Wednesday, February 10, 2010

Championships and Luck

I think Wojo's point about the mano-a-mano nature of baseball is a good one. If a star player goes 1-for-18 in the playoffs, there's no one else to blame but the player, and maybe the quality of pitcher he faces - in basketball and football, its much easier to credit the defense. Now, if that 1-for-18 streak happened in May, we'd simply call it a slump, and people are now even well-versed enough to say things like "regression to the mean" and "small sample size." But only in May. Why?

If we recognize that a player's performance in an important baseball game is as likely to be good as performance in a regular baseball game (and lots of studies have showed this to be basically true), then a 3-for-4 game is just good luck, and an 0-for-4 game is bad luck. What follows from that is problematic for a lot of people - the outcome of a baseball game is determined by the talent of the two teams and the way the two teams match-up, but also by the luck of the draw in terms of players' performance levels. This idea is anathema to the way people want to think about champions as "the best."

Baseball is an interesting sport to discuss for this point, because teams are much more bunched together than in other sports - no team has ever had a regular season approaching the '07 Pats or the '96 Bulls in terms of winning percentage (or, on the flip side, the '08 Lions or the current Nets). Good baseball teams win 60% of their games, and bad ones win 40%. It's not completely uncommon for a bottom team to sweep a series with a very good team. So, when two good teams play, the odds of either team winning have to be close to a coin flip (a better discussion of baseball odds appears in this Phil Birnbaum post). But the winner of that coin flip is exhaulted, and the loser is questioned. We don't give a title to the team that would win the most if we played the season 1000 times - we only play the season once.

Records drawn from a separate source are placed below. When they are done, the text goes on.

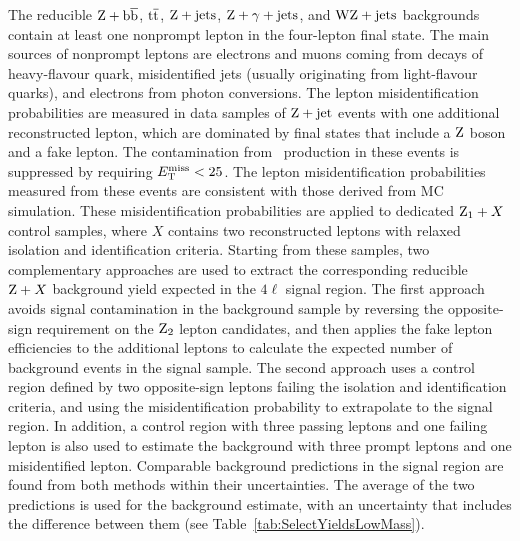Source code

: \documentclass[11pt,twoside,a4paper,cmspaper,final,collab]{cms-tdr}
\begin{document}
The reducible $\mathrm{Z}+\mathrm{b}\overline{\mathrm{b}}$, $\mathrm{t}\overline{\mathrm{t}}$, $\mathrm{Z}+\text{jets}$,  $\mathrm{Z}+\gamma+\text{jets}$, and  $\mathrm{W}\mathrm{Z}+\text{jets}$ backgrounds
contain at least one nonprompt lepton in the four-lepton final state.
The main sources of nonprompt leptons are electrons and muons coming from
decays of heavy-flavour quark, misidentified jets (usually originating from light-flavour quarks),
and electrons from photon conversions.
The lepton misidentification probabilities are measured in data samples of $\mathrm{Z}+\text{jet}$ events
with one additional reconstructed lepton, which are dominated by final states that
include a $\mathrm{Z}$ boson and a fake lepton.
The contamination from \PW\cPZ\ production in these events is suppressed by
requiring $E_{\mathrm{T}}^{\text{miss}} <25$\GeV.
The lepton misidentification probabilities measured from these events are consistent with those
derived from MC simulation.
These misidentification probabilities are applied to dedicated
$\mathrm{Z}_1+X$ control samples, where $X$ contains two reconstructed leptons with relaxed isolation and identification
criteria.  Starting from these samples, two complementary approaches
are used  to extract  the corresponding reducible $\mathrm{Z}+X$ background
yield expected in the $4\ell$ signal region.
The first approach
avoids signal contamination in the background sample by reversing the
opposite-sign requirement on the $\mathrm{Z}_2$ lepton candidates, and then applies
the fake lepton efficiencies to the additional leptons to calculate the
expected number of background events in the signal sample.
The second approach  uses a control region defined by two opposite-sign leptons failing the isolation
and identification criteria, and using the misidentification probability to extrapolate to the signal region.
In addition, a control region with three passing leptons and one failing lepton is also used to
estimate the background with three prompt leptons and one misidentified lepton.
Comparable background predictions in the signal region are found  from
both methods within their uncertainties. The average of the two predictions is used
for the background estimate, with an uncertainty that includes the difference
between them (see Table~\ref{tab:SelectYieldsLowMass}).
\end{document}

To simply explain the results of a 7-game series as luck would make sports seem hollow. Who cares about a dice roll? So instead, we look for reasons why performance was good or poor in that moment. We find character flaws in the losers, and build the winners into supermen. Now, these discussions aren't completely without merit. How a player responds to pressure must have some impact on performance, particularly on the negative side (anyone who's played sports knows the feeling of being "tight" in a big moment and having to overcome that). But it's generally less than one might think.

Recognizing that doesn't necessarily take the fun out of sports, but it does take a lot of the morality out of sports, and baseball writers/fans love morals (see any discussion of steroids ever). Perhaps that explains the resistance.